### Data for the task
::::

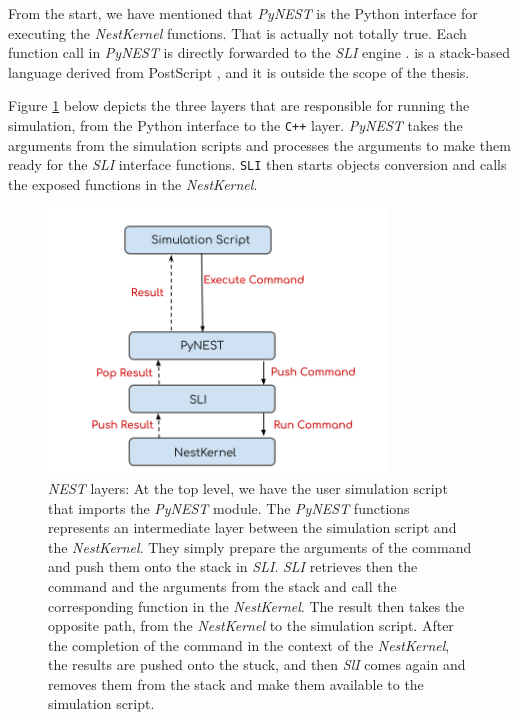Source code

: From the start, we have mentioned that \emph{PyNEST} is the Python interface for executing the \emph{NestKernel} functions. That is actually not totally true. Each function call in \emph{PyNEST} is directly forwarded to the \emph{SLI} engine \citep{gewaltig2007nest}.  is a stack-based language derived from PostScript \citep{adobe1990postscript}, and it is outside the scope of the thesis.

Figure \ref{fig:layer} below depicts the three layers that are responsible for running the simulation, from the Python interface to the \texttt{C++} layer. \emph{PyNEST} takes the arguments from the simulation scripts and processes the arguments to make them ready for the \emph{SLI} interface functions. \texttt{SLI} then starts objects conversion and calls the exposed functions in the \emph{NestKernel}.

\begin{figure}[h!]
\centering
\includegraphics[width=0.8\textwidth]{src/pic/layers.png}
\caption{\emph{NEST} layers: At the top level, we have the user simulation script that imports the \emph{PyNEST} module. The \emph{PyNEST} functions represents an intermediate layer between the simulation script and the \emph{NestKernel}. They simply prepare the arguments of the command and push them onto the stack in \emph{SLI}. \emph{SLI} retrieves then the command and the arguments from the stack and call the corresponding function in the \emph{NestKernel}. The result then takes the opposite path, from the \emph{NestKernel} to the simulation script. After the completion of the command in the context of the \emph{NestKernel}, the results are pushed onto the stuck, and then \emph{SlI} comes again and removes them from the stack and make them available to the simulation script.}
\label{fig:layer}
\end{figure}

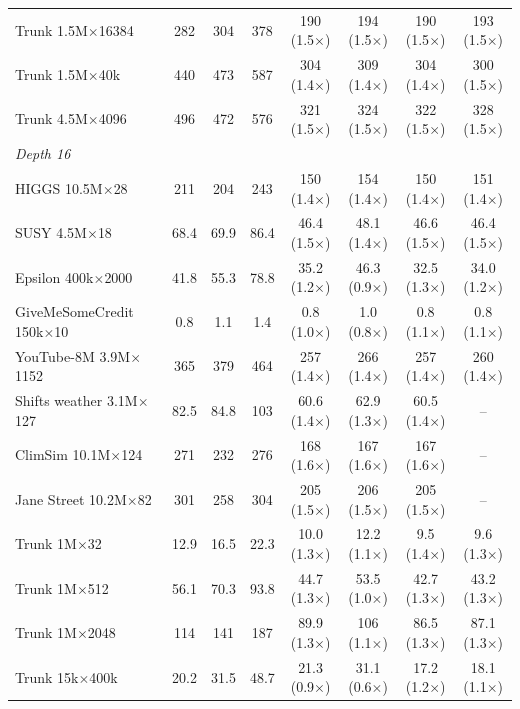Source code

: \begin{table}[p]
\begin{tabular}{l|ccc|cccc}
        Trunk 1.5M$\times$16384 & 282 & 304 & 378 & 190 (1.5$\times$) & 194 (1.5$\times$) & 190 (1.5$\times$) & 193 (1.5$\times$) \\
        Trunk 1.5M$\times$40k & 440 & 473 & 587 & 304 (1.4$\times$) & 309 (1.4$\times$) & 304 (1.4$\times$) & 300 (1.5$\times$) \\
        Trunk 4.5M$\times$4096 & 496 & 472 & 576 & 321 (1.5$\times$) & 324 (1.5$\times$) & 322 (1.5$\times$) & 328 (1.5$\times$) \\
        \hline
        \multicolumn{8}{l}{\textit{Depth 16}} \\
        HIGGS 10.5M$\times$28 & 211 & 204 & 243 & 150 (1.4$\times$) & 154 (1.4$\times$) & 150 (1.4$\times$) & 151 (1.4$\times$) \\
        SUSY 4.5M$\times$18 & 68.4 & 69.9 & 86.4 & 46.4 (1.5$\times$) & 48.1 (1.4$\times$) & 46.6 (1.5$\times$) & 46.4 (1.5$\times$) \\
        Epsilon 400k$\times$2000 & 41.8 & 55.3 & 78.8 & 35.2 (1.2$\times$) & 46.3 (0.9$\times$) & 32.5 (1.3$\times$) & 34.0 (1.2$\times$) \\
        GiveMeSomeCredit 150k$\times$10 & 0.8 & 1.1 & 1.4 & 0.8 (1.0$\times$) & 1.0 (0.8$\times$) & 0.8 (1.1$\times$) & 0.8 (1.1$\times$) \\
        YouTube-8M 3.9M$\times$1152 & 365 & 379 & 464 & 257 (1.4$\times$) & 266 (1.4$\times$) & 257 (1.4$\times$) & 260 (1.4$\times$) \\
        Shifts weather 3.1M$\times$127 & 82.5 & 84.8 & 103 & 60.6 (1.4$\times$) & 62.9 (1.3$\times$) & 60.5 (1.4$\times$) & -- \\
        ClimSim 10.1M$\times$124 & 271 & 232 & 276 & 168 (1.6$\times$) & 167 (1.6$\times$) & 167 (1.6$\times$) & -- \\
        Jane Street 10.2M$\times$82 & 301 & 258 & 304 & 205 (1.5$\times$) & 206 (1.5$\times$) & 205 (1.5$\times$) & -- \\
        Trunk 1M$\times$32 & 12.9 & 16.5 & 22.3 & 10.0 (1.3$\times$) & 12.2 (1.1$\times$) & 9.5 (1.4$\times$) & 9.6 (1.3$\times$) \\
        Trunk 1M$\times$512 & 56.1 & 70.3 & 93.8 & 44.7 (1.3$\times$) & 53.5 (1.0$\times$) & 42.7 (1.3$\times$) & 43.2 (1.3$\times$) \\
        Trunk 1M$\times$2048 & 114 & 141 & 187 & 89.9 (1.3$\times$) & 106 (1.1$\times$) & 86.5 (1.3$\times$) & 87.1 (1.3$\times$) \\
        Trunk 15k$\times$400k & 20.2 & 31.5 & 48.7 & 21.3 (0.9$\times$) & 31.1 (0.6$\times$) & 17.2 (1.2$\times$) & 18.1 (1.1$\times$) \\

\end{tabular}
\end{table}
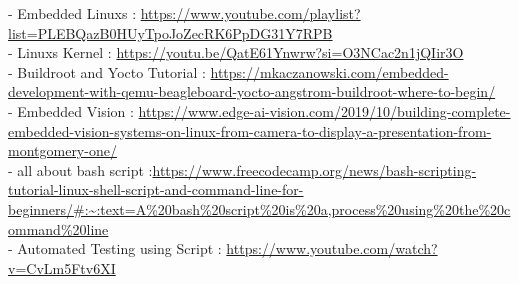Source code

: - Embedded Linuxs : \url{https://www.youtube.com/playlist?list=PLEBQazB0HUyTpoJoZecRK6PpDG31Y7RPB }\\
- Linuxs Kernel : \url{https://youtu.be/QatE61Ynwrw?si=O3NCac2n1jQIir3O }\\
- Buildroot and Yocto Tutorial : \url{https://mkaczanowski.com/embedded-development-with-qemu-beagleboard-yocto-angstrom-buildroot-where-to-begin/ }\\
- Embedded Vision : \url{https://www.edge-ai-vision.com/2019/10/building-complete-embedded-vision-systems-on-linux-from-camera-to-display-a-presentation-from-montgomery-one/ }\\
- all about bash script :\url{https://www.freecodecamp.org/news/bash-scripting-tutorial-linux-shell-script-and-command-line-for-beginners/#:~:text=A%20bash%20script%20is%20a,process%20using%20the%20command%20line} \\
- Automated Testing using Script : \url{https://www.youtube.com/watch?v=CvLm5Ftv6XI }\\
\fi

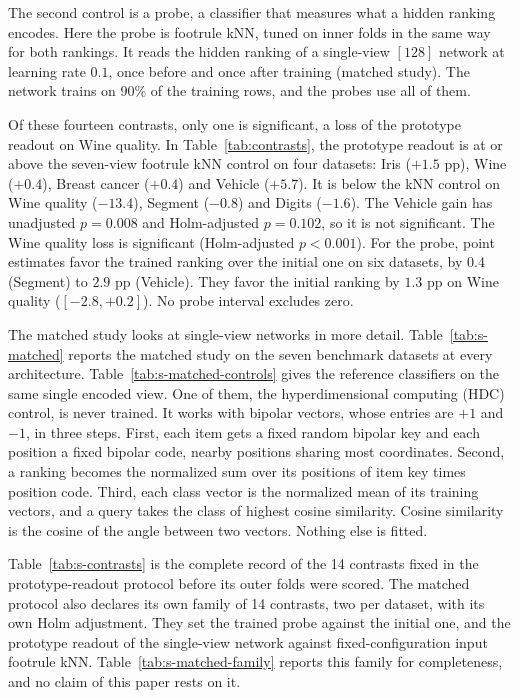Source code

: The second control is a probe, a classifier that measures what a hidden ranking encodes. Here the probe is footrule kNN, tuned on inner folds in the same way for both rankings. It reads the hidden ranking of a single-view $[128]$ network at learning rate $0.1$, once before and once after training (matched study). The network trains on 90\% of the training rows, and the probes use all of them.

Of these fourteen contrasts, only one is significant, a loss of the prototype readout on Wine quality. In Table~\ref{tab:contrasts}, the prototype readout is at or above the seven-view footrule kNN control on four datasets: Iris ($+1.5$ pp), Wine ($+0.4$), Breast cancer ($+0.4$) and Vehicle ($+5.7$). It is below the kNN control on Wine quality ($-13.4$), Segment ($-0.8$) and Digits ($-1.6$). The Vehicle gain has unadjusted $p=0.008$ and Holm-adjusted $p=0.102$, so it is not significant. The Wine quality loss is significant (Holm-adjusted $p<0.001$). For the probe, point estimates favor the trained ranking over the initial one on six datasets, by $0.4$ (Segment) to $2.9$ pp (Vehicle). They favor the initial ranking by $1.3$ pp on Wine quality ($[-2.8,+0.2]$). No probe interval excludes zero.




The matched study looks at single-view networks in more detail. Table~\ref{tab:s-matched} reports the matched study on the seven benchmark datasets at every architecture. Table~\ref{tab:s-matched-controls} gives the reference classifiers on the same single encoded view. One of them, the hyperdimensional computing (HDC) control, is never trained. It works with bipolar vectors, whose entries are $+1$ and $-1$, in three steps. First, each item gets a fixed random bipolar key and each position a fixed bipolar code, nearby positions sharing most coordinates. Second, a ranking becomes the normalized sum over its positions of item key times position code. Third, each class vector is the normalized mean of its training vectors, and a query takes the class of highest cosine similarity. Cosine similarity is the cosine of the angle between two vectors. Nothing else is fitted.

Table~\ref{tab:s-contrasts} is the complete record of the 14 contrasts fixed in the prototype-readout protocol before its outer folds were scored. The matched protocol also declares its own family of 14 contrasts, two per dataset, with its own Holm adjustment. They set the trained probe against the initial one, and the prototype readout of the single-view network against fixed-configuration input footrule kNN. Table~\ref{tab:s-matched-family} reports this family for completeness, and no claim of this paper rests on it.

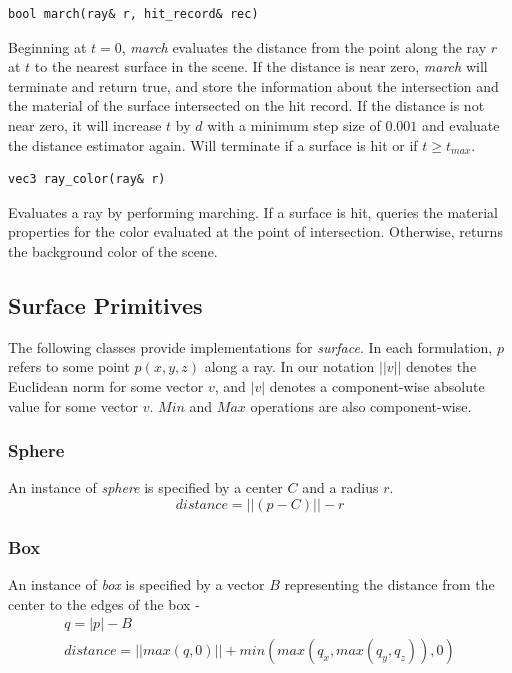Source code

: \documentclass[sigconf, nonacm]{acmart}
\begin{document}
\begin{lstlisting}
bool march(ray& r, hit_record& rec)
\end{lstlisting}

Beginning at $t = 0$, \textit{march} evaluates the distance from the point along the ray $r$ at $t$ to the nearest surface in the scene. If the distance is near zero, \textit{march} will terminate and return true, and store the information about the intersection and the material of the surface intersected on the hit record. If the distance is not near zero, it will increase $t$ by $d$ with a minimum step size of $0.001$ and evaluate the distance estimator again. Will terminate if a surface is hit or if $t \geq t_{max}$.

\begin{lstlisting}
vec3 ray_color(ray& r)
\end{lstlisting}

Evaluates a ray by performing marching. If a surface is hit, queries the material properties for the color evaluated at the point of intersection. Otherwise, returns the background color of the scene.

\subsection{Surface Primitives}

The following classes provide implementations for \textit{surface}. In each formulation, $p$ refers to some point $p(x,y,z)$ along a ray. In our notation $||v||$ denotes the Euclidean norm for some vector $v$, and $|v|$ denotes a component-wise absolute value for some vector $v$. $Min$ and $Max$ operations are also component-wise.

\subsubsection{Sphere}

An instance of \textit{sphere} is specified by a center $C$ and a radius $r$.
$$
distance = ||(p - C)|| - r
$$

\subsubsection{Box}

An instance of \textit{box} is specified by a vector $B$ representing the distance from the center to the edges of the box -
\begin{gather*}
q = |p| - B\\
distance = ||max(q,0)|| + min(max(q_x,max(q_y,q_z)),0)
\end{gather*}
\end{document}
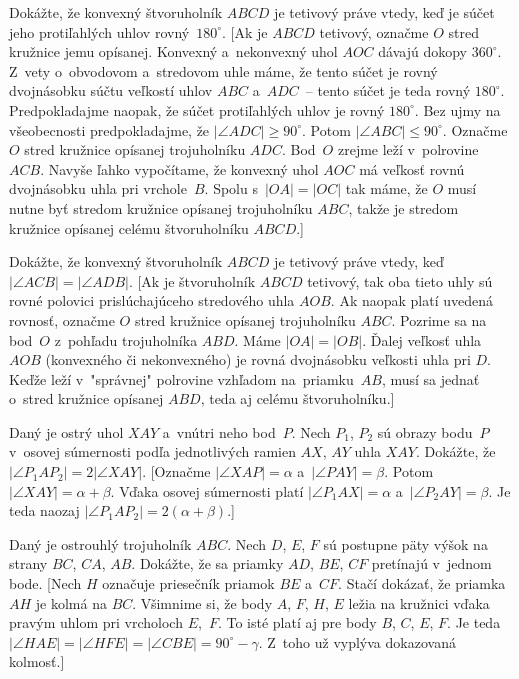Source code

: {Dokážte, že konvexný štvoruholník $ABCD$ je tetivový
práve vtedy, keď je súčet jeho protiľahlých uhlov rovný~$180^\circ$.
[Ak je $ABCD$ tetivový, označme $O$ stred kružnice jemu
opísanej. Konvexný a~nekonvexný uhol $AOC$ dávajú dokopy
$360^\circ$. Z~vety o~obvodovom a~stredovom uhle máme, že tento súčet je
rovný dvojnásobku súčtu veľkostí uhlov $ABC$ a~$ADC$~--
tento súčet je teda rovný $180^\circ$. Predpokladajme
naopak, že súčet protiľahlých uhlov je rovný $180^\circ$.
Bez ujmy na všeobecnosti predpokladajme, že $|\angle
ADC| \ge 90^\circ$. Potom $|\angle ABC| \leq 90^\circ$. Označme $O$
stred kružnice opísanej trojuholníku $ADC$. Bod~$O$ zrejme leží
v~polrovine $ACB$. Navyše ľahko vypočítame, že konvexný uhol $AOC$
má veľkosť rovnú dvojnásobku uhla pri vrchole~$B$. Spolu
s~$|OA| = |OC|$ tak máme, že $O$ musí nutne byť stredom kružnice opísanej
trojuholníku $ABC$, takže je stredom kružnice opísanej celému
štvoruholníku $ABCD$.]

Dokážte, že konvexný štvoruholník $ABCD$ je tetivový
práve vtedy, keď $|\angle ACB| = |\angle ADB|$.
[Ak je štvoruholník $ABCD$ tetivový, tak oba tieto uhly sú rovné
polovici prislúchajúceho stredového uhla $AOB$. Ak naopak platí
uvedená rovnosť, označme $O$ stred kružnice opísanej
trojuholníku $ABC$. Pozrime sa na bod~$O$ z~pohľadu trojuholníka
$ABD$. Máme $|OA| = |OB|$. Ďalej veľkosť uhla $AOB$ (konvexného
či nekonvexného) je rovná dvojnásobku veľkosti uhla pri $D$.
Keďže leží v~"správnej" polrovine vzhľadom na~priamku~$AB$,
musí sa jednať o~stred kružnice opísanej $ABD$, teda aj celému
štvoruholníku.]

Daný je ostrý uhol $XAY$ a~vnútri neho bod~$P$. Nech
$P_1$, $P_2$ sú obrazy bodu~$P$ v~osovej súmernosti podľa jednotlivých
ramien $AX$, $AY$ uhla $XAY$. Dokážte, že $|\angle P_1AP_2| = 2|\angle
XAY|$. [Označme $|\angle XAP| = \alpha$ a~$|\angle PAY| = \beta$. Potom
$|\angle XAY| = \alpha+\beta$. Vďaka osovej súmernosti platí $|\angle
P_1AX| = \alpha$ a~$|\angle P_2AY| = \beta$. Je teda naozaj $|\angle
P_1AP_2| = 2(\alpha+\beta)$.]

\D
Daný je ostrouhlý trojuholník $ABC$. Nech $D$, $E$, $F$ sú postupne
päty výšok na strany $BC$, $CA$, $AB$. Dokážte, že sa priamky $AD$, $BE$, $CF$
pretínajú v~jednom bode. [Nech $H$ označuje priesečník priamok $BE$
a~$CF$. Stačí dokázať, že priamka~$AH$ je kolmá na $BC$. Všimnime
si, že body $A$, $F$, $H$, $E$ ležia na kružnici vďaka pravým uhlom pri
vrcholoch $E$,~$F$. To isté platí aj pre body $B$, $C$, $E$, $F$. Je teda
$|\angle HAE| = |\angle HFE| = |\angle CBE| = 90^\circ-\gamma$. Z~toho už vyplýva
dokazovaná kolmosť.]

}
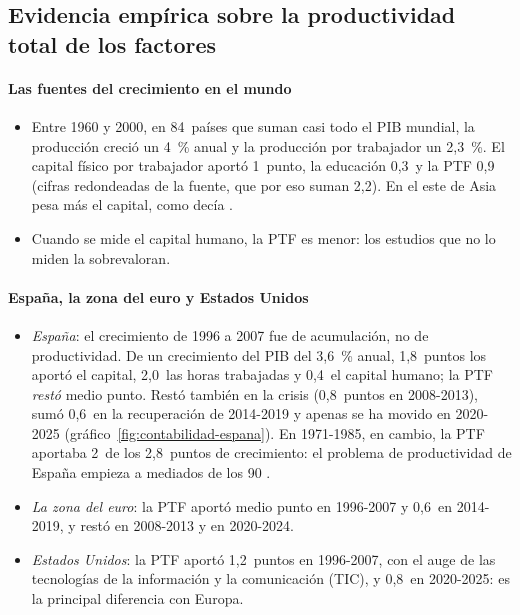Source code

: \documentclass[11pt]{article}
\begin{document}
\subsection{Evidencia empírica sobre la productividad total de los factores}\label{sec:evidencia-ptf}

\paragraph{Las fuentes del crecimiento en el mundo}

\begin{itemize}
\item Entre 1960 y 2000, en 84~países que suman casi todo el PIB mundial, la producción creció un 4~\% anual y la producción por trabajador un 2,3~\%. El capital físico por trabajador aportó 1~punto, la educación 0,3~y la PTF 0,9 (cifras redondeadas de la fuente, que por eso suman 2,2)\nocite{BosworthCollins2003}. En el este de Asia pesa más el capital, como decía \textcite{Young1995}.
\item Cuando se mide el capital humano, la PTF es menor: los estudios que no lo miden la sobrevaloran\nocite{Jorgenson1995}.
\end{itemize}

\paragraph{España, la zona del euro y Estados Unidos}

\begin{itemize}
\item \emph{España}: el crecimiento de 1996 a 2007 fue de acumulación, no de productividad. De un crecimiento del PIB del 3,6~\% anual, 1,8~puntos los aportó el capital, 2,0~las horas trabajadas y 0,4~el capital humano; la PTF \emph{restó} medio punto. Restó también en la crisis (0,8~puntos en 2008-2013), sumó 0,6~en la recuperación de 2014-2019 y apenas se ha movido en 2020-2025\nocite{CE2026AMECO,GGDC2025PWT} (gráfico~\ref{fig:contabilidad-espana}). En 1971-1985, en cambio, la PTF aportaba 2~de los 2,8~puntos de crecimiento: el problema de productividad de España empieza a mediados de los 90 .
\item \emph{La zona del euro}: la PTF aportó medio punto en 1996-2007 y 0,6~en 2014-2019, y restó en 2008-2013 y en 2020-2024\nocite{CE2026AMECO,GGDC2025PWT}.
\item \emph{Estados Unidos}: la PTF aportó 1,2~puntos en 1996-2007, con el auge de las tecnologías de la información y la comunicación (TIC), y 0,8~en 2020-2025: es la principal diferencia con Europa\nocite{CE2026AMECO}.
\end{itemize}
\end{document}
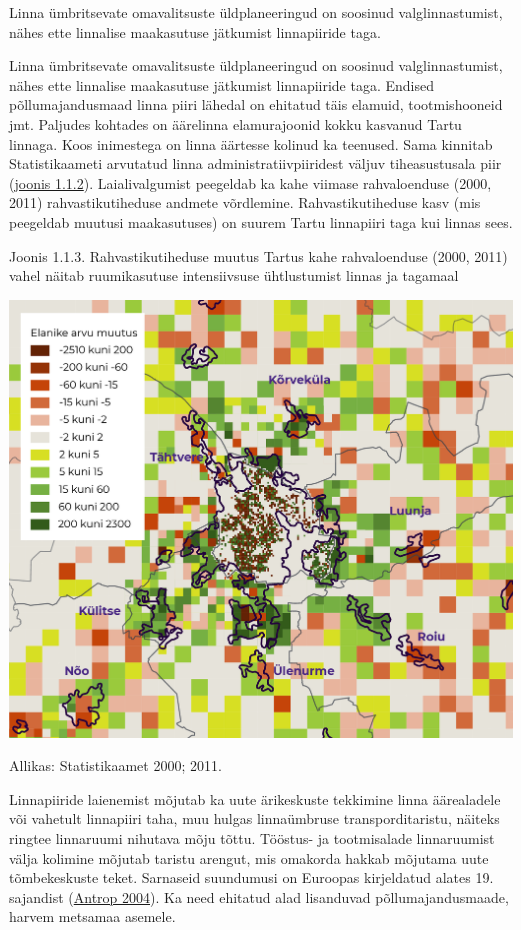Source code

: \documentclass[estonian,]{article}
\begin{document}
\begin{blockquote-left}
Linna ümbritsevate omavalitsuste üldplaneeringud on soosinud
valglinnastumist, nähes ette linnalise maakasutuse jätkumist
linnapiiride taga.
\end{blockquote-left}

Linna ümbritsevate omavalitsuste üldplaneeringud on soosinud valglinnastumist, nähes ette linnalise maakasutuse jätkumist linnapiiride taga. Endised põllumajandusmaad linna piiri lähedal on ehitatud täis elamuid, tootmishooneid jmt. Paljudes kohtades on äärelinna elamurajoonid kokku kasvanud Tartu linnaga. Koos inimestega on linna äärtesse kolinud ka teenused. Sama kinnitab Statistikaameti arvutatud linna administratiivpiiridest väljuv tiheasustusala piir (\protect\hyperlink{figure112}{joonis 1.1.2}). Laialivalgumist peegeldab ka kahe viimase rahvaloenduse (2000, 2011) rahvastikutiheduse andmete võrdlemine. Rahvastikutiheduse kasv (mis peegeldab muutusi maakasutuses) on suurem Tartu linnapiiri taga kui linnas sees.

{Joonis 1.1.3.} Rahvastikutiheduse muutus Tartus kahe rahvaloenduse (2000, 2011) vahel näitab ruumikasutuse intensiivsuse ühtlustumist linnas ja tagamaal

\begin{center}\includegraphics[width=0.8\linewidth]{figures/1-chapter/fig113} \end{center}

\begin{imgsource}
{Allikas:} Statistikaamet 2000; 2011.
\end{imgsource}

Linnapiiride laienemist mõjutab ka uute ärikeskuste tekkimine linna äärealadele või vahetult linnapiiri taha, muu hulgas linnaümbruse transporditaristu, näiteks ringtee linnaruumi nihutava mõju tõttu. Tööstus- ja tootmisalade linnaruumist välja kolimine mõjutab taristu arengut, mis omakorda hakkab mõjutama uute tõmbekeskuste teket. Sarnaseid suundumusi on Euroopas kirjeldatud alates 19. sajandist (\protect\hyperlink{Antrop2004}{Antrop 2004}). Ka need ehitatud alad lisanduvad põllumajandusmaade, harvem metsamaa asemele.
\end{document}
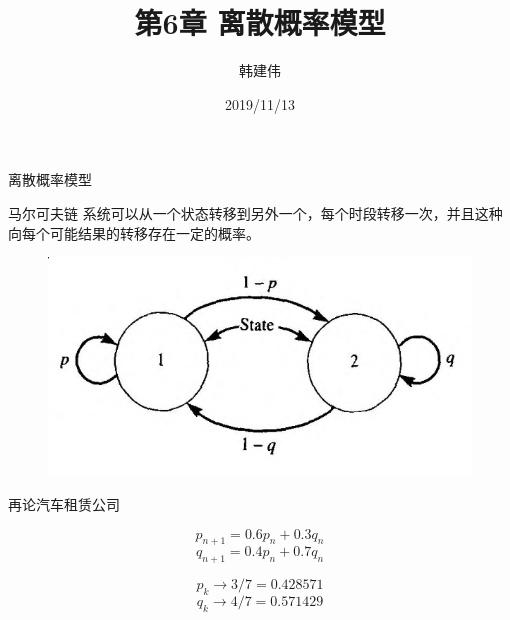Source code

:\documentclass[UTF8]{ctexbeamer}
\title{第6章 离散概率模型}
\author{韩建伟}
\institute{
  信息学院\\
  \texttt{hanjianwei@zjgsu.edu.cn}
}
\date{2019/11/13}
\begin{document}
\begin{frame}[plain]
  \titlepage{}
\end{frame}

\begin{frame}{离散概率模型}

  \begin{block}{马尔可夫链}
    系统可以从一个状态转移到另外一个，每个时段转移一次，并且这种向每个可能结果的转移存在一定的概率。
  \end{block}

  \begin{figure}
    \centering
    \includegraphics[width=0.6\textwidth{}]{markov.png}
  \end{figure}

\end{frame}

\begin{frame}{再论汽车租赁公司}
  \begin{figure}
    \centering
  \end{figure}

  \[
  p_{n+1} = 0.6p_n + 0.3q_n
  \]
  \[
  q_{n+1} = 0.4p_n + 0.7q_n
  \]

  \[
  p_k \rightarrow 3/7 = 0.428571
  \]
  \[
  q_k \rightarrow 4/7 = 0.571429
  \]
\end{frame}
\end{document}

::::

### Task statement
Taking the line with "Epsilon 400k$\times$2000 &" as the first and the line with "Shifts weather 3.1M$\times$127" as the last, retype that stretch of the data above exactly, with no other lines.

### Final answer
        Epsilon 400k$\times$2000 & 41.8 & 55.3 & 78.8 & 35.2 (1.2$\times$) & 46.3 (0.9$\times$) & 32.5 (1.3$\times$) & 34.0 (1.2$\times$) \\
        GiveMeSomeCredit 150k$\times$10 & 0.8 & 1.1 & 1.4 & 0.8 (1.0$\times$) & 1.0 (0.8$\times$) & 0.8 (1.1$\times$) & 0.8 (1.1$\times$) \\
        YouTube-8M 3.9M$\times$1152 & 365 & 379 & 464 & 257 (1.4$\times$) & 266 (1.4$\times$) & 257 (1.4$\times$) & 260 (1.4$\times$) \\
        Shifts weather 3.1M$\times$127 & 82.5 & 84.8 & 103 & 60.6 (1.4$\times$) & 62.9 (1.3$\times$) & 60.5 (1.4$\times$) & -- \\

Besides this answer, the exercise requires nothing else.